M g = log Y gk / N k Y g / N A g = 1 2 log Y gk / N k Y g / N

We listed the maximum Mg (M max), the minimum Mg (M min), the maximum Ag (A max), and the minimum Ag (A min). If , M lower < M g - M min M max - M min < M upper , and A lower < A g - A min A max - A min < A upper , then g was kept. These chosen genes formed G* (in our calculations: Mlower = 0.3, Mupper = 1 - 0.3; Alower = 0.2, Aupper = 1 - 0.2). From G* and the abundance levels of gene g in each sample (including the reference sample), we obtained the normalization factor R of each sample relative to the reference sample using the equation (1) above.

Chloroplast & mitochondrial mapping

The mapping of scaffolds of each sample to the chloroplast genome was performed by querying the known genome of the common morning glory using blastn under 1e-5 and parameters of identity ≥95%, and length ≥ 80%. For the mitochondrial genome, a similar query was made under 1e-5 and identity ≥ 80%, and length ≥ 50% against Nicotiana mitochondrial genome. The mapping results were then examined to exclude misplacements based on the blast results. We developed a series of scripts to partition and organize data files to classify subcellular genomic expressions, and to sort out the transcript distribution among samples (Additional file 8), which allowed later charting of data via Excel.

Verifications by sequencing and real-time qPCR

Petal cDNAs were obtained as previously mentioned. Primers were designed for the coding regions of target genes (Additional file 9; Additional file 3 of [59]) based on the final NGS data assembly, and applied to RT-PCR reactions using a standard protocol (Life Technologies). The amplified fragments were cloned and taken as the templates in sequencing reactions with big dye (Life Technologies). Samples for real-time qPCRs were similarly prepared and followed a previous protocol [59]. The results were expressed as numbers of transcript copies per pg cDNA (Additional file 9).

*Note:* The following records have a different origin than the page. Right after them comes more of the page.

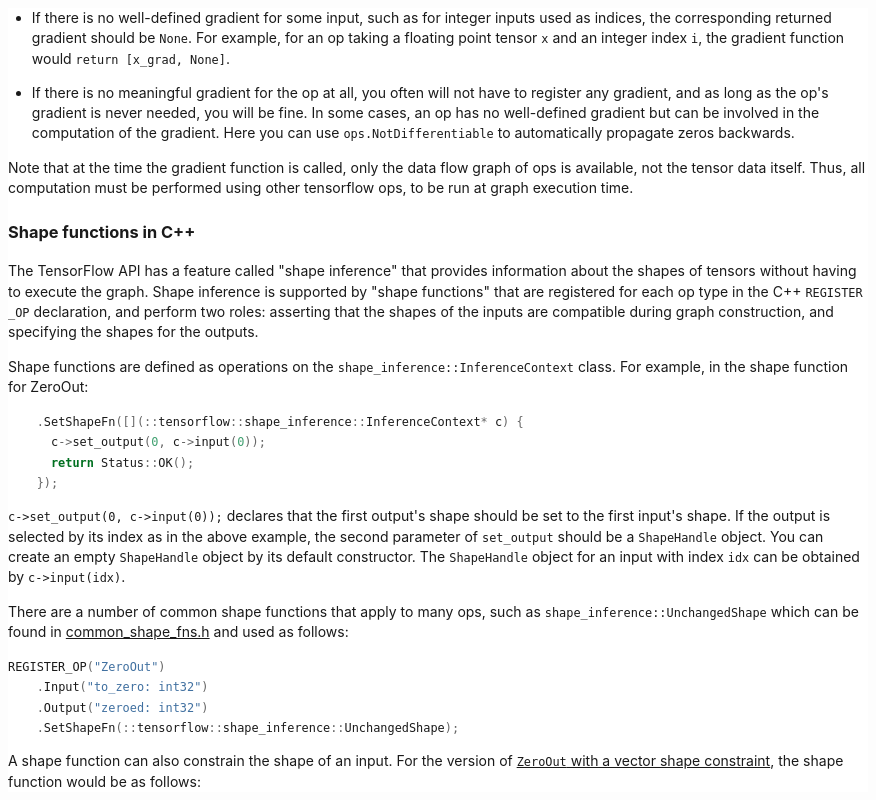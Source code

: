 * If there is no well-defined gradient for some input, such as for integer
  inputs used as indices, the corresponding returned gradient should be
  `None`.  For example, for an op taking a floating point tensor `x` and an
  integer index `i`, the gradient function would `return [x_grad, None]`.

* If there is no meaningful gradient for the op at all, you often will not have
  to register any gradient, and as long as the op's gradient is never needed,
  you will be fine. In some cases, an op has no well-defined gradient but can
  be involved in the computation of the gradient. Here you can use
  `ops.NotDifferentiable` to automatically propagate zeros backwards.

Note that at the time the gradient function is called, only the data flow graph
of ops is available, not the tensor data itself.  Thus, all computation must be
performed using other tensorflow ops, to be run at graph execution time.

### Shape functions in C++

The TensorFlow API has a feature called "shape inference" that provides
information about the shapes of tensors without having to execute the
graph. Shape inference is supported by "shape functions" that are registered for
each op type in the C++ `REGISTER_OP` declaration, and perform two roles:
asserting that the shapes of the inputs are compatible during graph
construction, and specifying the shapes for the outputs.

Shape functions are defined as operations on the
`shape_inference::InferenceContext` class. For example, in the shape function
for ZeroOut:

```c++
    .SetShapeFn([](::tensorflow::shape_inference::InferenceContext* c) {
      c->set_output(0, c->input(0));
      return Status::OK();
    });
```

`c->set_output(0, c->input(0));` declares that the first output's shape should
be set to the first input's shape. If the output is selected by its index as in the above example, the second parameter of `set_output` should be a `ShapeHandle` object. You can create an empty `ShapeHandle` object by its default constructor. The `ShapeHandle` object for an input with index `idx` can be obtained by `c->input(idx)`.

There are a number of common shape functions
that apply to many ops, such as `shape_inference::UnchangedShape` which can be
found in [common_shape_fns.h](https://www.tensorflow.org/code/tensorflow/core/framework/common_shape_fns.h) and used as follows:

```c++
REGISTER_OP("ZeroOut")
    .Input("to_zero: int32")
    .Output("zeroed: int32")
    .SetShapeFn(::tensorflow::shape_inference::UnchangedShape);
```

A shape function can also constrain the shape of an input. For the version of
[`ZeroOut` with a vector shape constraint](#validation), the shape function
would be as follows:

Mapping sample patterns on molecular networks

All scaffolds were screened for connections to the known pathways in the KEGG database (Additional file 6). For each KEGG pathway, expressions of its components were first labeled to indicate the presences in the final assembly. When a specific pathway was in focus, the known topology was scrutinized at each component for its expression pattern among samples. Besides annotation from uniprot, the identity of a scaffold involved in the pathway was further verified via blast searches to NCBI databases (http://www.ncbi.nih.gov/) and its function cited by the enzyme nomenclature (http://www.chem.qmul.ac.uk/) and literatures. The close examinations allowed establishments of species-specific pathways with all of the components supported by the transcriptomic data. Organ-specific expressions were based on normalized scaffold levels and presented by labeling each component with a sign(s) representative of different expression patterns among organs. When a scaffold abundance level varied more than 2-fold between samples, we tentatively marked it as changing significantly. Assuming that a transcript level was reflective of the protein level to a significant degree, we were able to detect the direction of metabolic flux using criteria of the catalytic features of the enzymes and the expression patterns between the target transcriptomes (A, C, D, E) and reference ones (B, F) marked on the pathways.

Statistical analysis

Pearson correlation coefficients were computed for gene expression data, and a standard t-test was applied to the correlation coefficients. A non-parametric Wilcoxon rank test was conducted for comparing the mean of a sample in a small size to a specific value. Pearson correlation coefficients were also calculated between expression levels of scaffolds across samples, or between samples across scaffolds, which allowed clustering analysis via the agglomerative method implemented in Cluto (http://glaros.dtc.umn.edu/gkhome/fetch/sw/cluto/cluto-2.1.1.tar.gz) using maxtf scaling as our row model.

Availability of supporting data

All cleaned short reads have been submitted to GenBank (http://www.ncbi.nih.gov/) under the SRA accession number SRP015900. The final assembly of the sequences has also been submitted under the TSA accession number GALY01000000. Other supporting data are available in the additional files online.